> **Your instructions**
A stretch of the entries below is to be set down exactly, running from the line with "Понятие о социальной" through the line with "Деятельность К. Э.", both included, and no other line.
++++ Raw data ++++
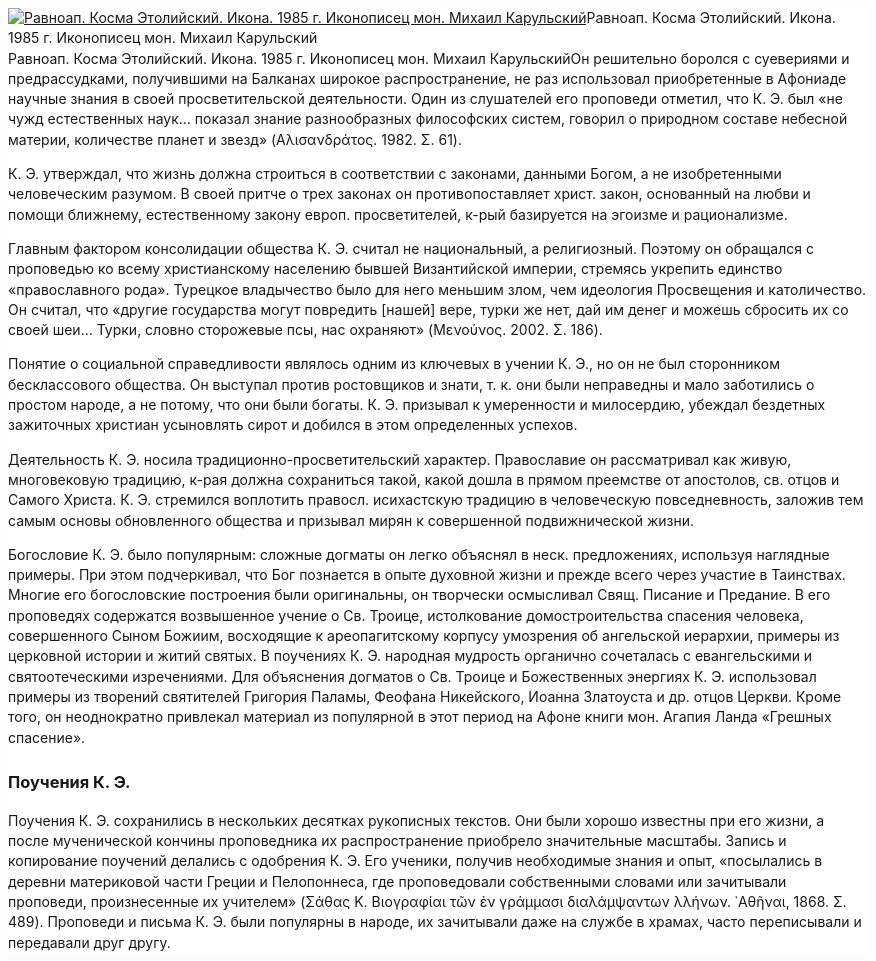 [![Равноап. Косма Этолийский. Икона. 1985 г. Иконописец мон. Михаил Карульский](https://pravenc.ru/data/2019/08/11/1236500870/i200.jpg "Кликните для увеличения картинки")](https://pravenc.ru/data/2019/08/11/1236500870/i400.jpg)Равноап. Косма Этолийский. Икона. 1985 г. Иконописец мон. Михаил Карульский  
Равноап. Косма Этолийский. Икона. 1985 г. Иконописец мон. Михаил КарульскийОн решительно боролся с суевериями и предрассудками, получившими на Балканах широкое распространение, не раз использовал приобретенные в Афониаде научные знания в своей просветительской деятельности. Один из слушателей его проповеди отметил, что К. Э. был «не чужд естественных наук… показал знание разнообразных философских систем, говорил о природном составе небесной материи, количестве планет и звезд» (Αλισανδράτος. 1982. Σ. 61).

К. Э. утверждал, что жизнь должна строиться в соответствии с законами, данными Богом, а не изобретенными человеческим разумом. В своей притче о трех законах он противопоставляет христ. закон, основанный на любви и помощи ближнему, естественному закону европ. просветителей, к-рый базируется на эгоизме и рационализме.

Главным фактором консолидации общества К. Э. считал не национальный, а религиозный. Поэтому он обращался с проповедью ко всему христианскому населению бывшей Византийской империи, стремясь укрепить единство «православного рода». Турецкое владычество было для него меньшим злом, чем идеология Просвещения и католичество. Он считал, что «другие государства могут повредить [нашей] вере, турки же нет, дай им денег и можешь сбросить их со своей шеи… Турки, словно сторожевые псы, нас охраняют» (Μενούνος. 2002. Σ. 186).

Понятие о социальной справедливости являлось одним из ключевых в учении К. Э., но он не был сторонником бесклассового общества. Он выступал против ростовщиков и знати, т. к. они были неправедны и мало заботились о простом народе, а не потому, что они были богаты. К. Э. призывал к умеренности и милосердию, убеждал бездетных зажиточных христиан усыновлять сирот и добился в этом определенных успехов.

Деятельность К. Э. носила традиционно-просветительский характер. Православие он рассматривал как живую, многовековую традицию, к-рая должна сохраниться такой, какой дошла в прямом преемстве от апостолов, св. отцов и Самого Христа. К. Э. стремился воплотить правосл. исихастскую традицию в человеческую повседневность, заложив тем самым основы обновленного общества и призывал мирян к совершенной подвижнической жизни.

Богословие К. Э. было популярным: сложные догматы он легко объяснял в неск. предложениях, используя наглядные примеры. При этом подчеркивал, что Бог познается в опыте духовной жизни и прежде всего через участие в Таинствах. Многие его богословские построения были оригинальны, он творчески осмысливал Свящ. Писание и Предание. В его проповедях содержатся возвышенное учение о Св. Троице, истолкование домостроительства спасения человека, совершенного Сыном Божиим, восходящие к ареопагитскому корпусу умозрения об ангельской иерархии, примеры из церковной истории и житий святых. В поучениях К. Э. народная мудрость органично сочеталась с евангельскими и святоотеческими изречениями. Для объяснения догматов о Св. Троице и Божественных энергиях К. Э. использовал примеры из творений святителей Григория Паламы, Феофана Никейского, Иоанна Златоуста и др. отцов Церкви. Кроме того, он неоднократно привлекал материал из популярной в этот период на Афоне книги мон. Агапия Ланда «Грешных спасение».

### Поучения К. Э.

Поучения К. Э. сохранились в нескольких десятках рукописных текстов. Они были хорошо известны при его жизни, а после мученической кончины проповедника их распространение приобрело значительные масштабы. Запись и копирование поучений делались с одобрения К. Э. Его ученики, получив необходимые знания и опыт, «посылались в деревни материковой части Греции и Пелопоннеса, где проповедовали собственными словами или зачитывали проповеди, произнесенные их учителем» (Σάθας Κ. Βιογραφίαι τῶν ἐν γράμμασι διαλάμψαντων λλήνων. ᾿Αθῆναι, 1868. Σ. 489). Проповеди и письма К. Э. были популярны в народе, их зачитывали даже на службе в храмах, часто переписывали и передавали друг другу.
++++
++++ Raw data ++++
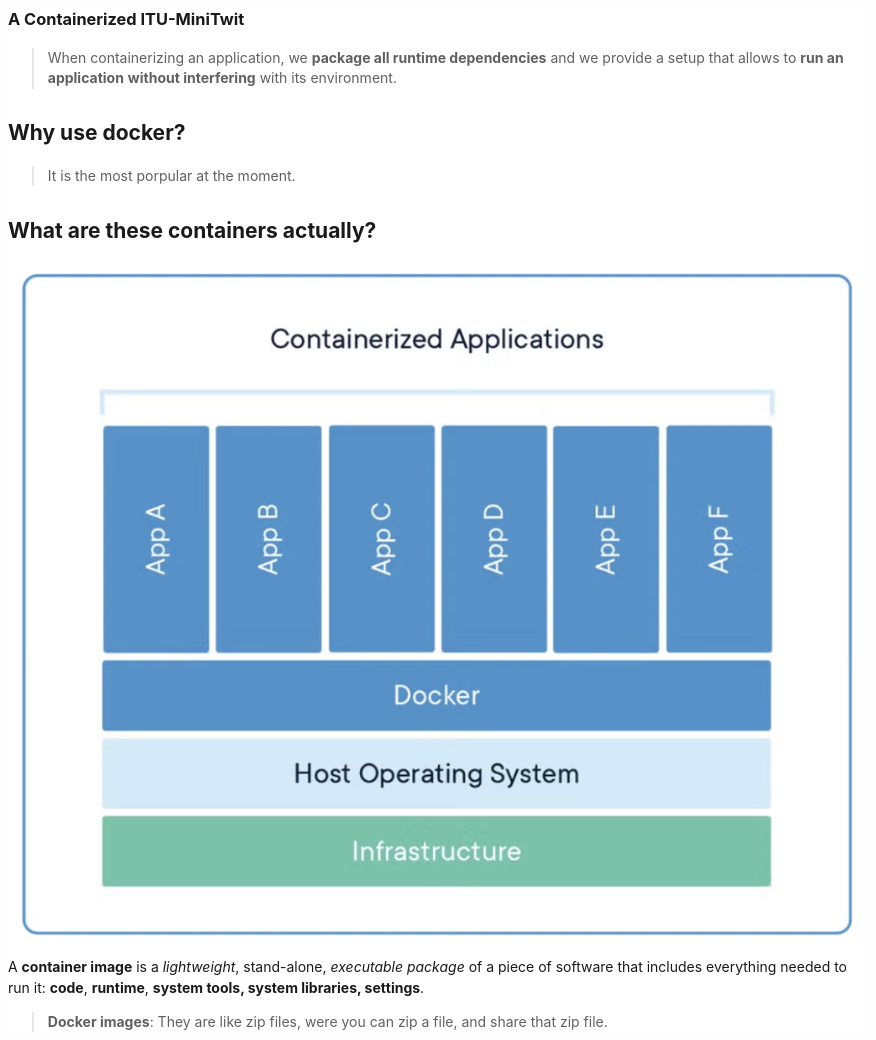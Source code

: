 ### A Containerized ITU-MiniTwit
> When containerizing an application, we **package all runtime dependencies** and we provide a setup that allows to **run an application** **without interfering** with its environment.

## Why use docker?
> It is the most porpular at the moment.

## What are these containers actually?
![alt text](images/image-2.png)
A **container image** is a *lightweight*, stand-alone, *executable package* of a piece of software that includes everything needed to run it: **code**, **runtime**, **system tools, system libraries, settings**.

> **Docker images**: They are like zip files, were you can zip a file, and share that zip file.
++++
> **Expected answer**
Понятие о социальной справедливости являлось одним из ключевых в учении К. Э., но он не был сторонником бесклассового общества. Он выступал против ростовщиков и знати, т. к. они были неправедны и мало заботились о простом народе, а не потому, что они были богаты. К. Э. призывал к умеренности и милосердию, убеждал бездетных зажиточных христиан усыновлять сирот и добился в этом определенных успехов.

Деятельность К. Э. носила традиционно-просветительский характер. Православие он рассматривал как живую, многовековую традицию, к-рая должна сохраниться такой, какой дошла в прямом преемстве от апостолов, св. отцов и Самого Христа. К. Э. стремился воплотить правосл. исихастскую традицию в человеческую повседневность, заложив тем самым основы обновленного общества и призывал мирян к совершенной подвижнической жизни.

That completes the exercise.